Instructions for the task:
Output only this range of the data below: the line that contains "<li>a pause button (space bar)</li>" through the final line, both ends included, each retyped exactly.

Supplied material:
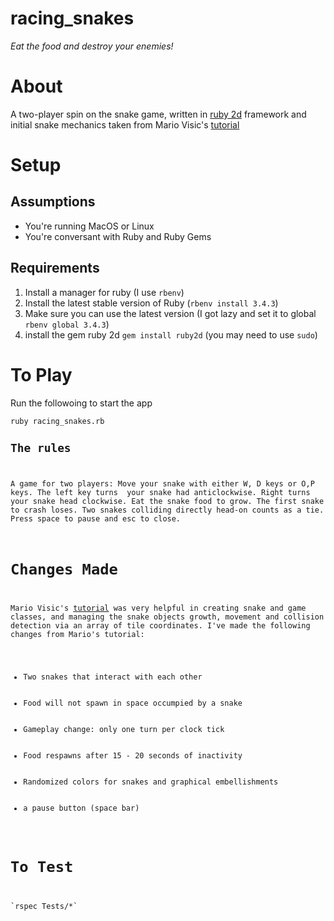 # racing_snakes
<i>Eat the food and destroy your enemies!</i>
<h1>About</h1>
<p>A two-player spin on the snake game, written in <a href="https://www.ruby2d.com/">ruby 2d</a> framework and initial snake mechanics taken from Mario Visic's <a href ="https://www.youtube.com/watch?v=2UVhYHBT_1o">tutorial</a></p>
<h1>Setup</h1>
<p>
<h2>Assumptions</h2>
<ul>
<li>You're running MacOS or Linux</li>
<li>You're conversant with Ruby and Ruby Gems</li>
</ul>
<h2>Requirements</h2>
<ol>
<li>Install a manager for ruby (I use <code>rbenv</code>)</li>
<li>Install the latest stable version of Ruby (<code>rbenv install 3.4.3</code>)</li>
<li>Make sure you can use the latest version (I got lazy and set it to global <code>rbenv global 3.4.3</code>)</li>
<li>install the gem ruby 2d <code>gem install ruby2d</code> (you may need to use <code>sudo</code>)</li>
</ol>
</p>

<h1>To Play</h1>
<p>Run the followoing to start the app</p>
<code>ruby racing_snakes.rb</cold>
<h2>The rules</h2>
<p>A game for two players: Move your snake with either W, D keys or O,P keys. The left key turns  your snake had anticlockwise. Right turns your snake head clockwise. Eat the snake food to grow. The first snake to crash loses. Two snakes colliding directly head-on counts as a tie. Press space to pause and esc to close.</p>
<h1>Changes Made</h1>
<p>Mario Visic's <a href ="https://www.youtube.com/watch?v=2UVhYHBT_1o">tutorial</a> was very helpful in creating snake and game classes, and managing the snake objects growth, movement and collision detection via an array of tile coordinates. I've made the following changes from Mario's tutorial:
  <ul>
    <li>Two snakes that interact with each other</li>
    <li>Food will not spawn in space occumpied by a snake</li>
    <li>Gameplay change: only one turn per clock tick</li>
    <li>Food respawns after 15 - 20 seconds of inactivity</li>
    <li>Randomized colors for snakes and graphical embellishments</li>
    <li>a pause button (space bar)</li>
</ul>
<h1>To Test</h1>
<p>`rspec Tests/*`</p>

Exercise answer:
    <li>a pause button (space bar)</li>
</ul>
<h1>To Test</h1>
<p>`rspec Tests/*`</p>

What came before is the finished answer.